**WHAT YOU NEED TO DO**
Among the entries below, find the line with "1. Masukkan nasi", then quote it and each following line up to and including the line with "Ternyata cara membuat", and nothing else.

**Extracted data entries**
BEGIN
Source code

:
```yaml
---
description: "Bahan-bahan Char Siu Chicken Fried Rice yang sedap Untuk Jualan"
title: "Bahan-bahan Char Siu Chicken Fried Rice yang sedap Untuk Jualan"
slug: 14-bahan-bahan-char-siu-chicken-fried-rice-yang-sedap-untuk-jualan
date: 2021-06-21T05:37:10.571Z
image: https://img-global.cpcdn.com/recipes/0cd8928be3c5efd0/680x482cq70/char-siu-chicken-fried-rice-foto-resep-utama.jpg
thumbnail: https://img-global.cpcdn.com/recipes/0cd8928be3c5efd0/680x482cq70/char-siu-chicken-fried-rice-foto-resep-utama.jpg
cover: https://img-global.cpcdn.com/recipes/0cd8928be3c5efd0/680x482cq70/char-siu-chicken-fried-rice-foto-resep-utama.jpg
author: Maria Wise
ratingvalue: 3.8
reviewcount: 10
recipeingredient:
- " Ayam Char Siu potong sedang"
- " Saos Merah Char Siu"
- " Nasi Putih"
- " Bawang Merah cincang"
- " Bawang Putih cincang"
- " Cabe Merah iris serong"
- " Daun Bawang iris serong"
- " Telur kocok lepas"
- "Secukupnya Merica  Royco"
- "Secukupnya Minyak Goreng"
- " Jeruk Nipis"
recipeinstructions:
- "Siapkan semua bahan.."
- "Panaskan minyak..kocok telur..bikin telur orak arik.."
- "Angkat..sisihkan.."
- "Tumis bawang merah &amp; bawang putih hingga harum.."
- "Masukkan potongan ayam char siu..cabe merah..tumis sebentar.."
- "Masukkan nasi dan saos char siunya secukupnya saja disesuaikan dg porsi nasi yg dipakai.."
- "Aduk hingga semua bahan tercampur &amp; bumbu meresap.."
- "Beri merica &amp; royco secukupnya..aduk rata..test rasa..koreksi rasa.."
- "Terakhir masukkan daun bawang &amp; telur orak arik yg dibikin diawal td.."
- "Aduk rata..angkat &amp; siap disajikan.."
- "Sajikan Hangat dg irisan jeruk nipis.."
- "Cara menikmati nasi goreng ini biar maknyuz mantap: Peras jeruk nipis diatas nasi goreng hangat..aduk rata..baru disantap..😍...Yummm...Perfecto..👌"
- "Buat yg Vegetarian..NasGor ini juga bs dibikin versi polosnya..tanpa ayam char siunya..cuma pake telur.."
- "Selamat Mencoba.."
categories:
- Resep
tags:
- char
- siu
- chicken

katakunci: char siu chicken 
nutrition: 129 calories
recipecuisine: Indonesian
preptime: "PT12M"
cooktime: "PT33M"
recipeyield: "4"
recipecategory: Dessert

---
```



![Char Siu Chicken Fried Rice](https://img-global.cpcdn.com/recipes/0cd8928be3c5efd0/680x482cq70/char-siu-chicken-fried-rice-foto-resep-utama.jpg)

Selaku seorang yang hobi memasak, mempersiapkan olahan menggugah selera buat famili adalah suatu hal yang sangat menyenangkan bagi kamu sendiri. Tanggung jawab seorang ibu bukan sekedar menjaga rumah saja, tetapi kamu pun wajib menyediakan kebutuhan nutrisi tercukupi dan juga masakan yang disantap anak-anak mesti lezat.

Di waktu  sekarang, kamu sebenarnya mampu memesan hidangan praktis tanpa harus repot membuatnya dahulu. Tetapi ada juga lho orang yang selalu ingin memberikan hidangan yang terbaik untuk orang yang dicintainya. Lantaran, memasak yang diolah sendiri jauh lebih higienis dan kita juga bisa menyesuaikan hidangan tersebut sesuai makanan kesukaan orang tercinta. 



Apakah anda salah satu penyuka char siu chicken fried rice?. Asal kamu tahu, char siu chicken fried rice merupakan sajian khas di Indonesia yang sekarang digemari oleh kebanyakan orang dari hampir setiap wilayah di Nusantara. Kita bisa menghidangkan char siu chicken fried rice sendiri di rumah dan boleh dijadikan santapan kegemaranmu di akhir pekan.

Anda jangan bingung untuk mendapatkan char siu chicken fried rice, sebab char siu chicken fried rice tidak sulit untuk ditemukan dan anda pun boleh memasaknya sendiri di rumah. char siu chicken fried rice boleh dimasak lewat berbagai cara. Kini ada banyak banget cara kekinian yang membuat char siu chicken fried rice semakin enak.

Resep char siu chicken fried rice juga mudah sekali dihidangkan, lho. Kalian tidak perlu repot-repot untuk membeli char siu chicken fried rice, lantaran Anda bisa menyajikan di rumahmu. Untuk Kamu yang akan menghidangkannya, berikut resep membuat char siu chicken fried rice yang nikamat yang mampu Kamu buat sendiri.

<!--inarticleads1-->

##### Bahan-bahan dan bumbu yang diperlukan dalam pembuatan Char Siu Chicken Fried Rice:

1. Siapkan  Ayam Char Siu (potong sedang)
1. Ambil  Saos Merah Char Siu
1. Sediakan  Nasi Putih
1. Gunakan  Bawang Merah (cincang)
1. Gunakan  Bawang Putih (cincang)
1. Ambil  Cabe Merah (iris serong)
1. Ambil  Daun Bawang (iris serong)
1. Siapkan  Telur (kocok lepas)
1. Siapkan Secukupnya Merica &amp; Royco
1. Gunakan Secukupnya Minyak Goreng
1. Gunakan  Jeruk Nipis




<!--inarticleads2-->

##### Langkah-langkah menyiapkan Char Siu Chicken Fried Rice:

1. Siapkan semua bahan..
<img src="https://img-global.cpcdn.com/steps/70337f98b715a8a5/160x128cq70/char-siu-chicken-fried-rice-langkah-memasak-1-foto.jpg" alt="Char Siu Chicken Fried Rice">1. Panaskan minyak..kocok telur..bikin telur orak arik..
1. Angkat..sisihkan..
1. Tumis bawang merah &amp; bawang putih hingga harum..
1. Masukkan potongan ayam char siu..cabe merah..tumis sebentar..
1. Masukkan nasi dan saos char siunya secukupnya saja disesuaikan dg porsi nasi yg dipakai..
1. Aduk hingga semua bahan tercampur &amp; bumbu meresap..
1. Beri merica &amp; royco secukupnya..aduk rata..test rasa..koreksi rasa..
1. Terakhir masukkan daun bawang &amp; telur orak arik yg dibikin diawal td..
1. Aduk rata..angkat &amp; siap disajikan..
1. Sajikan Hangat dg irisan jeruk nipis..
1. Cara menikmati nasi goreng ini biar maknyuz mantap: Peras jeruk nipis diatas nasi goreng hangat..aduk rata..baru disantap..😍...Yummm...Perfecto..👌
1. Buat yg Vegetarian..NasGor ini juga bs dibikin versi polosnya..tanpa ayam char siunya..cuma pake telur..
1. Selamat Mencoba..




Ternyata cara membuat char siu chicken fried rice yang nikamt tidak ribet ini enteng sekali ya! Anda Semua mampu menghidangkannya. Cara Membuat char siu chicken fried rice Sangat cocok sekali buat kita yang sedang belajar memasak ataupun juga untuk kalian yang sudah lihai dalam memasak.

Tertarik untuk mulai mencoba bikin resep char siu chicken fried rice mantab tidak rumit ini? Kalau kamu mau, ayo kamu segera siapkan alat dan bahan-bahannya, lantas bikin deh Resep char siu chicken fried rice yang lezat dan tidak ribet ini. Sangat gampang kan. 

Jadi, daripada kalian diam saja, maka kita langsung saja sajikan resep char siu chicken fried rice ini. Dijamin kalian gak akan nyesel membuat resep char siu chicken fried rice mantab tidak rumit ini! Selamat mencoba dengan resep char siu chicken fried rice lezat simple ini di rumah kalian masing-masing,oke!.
END
**RESPONSE FOR THIS EXERCISE**
1. Masukkan nasi dan saos char siunya secukupnya saja disesuaikan dg porsi nasi yg dipakai..
1. Aduk hingga semua bahan tercampur &amp; bumbu meresap..
1. Beri merica &amp; royco secukupnya..aduk rata..test rasa..koreksi rasa..
1. Terakhir masukkan daun bawang &amp; telur orak arik yg dibikin diawal td..
1. Aduk rata..angkat &amp; siap disajikan..
1. Sajikan Hangat dg irisan jeruk nipis..
1. Cara menikmati nasi goreng ini biar maknyuz mantap: Peras jeruk nipis diatas nasi goreng hangat..aduk rata..baru disantap..😍...Yummm...Perfecto..👌
1. Buat yg Vegetarian..NasGor ini juga bs dibikin versi polosnya..tanpa ayam char siunya..cuma pake telur..
1. Selamat Mencoba..




Ternyata cara membuat char siu chicken fried rice yang nikamt tidak ribet ini enteng sekali ya! Anda Semua mampu menghidangkannya. Cara Membuat char siu chicken fried rice Sangat cocok sekali buat kita yang sedang belajar memasak ataupun juga untuk kalian yang sudah lihai dalam memasak.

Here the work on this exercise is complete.